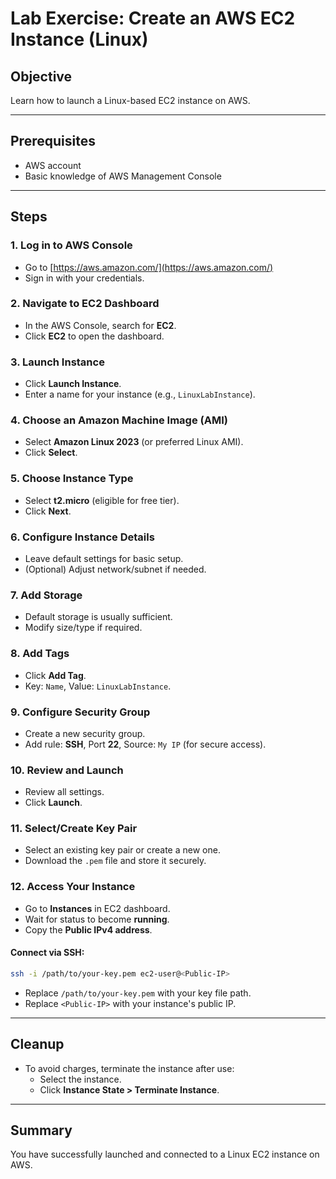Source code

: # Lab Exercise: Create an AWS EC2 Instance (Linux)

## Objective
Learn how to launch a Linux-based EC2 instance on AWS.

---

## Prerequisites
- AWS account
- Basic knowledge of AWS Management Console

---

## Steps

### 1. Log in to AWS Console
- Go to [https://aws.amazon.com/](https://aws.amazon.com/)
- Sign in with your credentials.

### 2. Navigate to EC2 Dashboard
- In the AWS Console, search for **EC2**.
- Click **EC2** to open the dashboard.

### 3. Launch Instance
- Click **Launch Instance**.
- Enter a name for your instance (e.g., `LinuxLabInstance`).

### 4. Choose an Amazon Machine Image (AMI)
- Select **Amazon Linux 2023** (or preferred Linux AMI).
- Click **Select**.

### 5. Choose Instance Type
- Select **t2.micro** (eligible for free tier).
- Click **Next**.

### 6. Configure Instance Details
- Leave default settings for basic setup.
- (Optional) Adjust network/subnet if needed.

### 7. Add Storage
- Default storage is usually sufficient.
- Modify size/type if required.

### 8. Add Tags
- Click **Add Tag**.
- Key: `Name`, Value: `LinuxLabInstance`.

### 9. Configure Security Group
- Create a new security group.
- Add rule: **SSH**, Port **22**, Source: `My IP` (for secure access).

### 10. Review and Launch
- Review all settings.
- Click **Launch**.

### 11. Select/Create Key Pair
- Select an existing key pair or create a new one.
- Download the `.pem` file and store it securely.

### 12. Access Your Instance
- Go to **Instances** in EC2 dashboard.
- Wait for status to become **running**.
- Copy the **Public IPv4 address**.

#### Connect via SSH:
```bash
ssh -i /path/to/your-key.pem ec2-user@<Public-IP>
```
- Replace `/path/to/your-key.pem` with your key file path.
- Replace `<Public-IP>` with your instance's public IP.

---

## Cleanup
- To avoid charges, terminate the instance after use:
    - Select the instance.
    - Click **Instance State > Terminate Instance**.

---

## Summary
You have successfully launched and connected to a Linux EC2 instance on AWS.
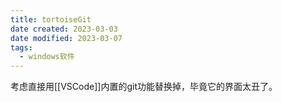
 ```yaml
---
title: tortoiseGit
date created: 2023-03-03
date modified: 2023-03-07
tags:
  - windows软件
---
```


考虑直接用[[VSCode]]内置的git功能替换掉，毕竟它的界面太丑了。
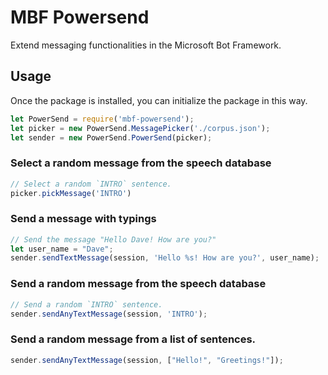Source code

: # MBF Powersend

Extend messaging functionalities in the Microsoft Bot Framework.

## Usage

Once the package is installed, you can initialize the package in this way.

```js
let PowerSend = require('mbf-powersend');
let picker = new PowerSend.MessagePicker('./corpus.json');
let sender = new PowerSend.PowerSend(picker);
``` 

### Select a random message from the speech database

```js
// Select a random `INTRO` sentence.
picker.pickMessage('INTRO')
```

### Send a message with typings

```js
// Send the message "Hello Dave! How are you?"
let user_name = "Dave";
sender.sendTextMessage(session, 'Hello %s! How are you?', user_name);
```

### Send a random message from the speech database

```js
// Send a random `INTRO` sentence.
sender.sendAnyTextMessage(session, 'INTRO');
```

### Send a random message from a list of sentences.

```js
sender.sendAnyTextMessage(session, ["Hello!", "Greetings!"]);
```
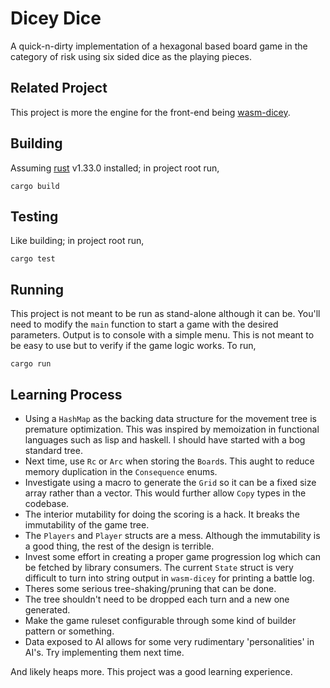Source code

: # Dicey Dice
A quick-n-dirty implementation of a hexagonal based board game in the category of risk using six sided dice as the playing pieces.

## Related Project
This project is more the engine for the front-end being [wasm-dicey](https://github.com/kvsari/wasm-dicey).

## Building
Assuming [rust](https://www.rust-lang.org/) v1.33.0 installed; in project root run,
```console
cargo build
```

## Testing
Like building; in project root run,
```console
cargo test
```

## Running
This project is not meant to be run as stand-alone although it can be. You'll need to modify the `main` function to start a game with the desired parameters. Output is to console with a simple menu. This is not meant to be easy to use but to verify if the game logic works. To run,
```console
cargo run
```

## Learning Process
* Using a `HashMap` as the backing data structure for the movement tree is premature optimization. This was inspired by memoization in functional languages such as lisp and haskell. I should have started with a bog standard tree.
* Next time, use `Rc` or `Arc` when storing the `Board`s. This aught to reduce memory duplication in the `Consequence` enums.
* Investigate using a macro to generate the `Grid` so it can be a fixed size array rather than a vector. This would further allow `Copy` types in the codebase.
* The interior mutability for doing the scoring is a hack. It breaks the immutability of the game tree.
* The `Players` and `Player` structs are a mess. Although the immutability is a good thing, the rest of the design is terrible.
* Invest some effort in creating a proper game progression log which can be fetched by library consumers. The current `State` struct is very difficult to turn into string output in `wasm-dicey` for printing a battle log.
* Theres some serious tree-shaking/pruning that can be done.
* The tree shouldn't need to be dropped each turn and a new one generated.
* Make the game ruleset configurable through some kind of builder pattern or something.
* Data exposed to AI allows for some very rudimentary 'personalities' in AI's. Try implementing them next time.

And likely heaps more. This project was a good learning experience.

* **Assignment**: Would you retype the lines above from the one with "EC2 Instance (Linux)" down to the one with "### 7. Add Storage", word for word, both ends included and no other lines?

* **Exercise result**:
: # Lab Exercise: Create an AWS EC2 Instance (Linux)

## Objective
Learn how to launch a Linux-based EC2 instance on AWS.

---

## Prerequisites
- AWS account
- Basic knowledge of AWS Management Console

---

## Steps

### 1. Log in to AWS Console
- Go to [https://aws.amazon.com/](https://aws.amazon.com/)
- Sign in with your credentials.

### 2. Navigate to EC2 Dashboard
- In the AWS Console, search for **EC2**.
- Click **EC2** to open the dashboard.

### 3. Launch Instance
- Click **Launch Instance**.
- Enter a name for your instance (e.g., `LinuxLabInstance`).

### 4. Choose an Amazon Machine Image (AMI)
- Select **Amazon Linux 2023** (or preferred Linux AMI).
- Click **Select**.

### 5. Choose Instance Type
- Select **t2.micro** (eligible for free tier).
- Click **Next**.

### 6. Configure Instance Details
- Leave default settings for basic setup.
- (Optional) Adjust network/subnet if needed.

### 7. Add Storage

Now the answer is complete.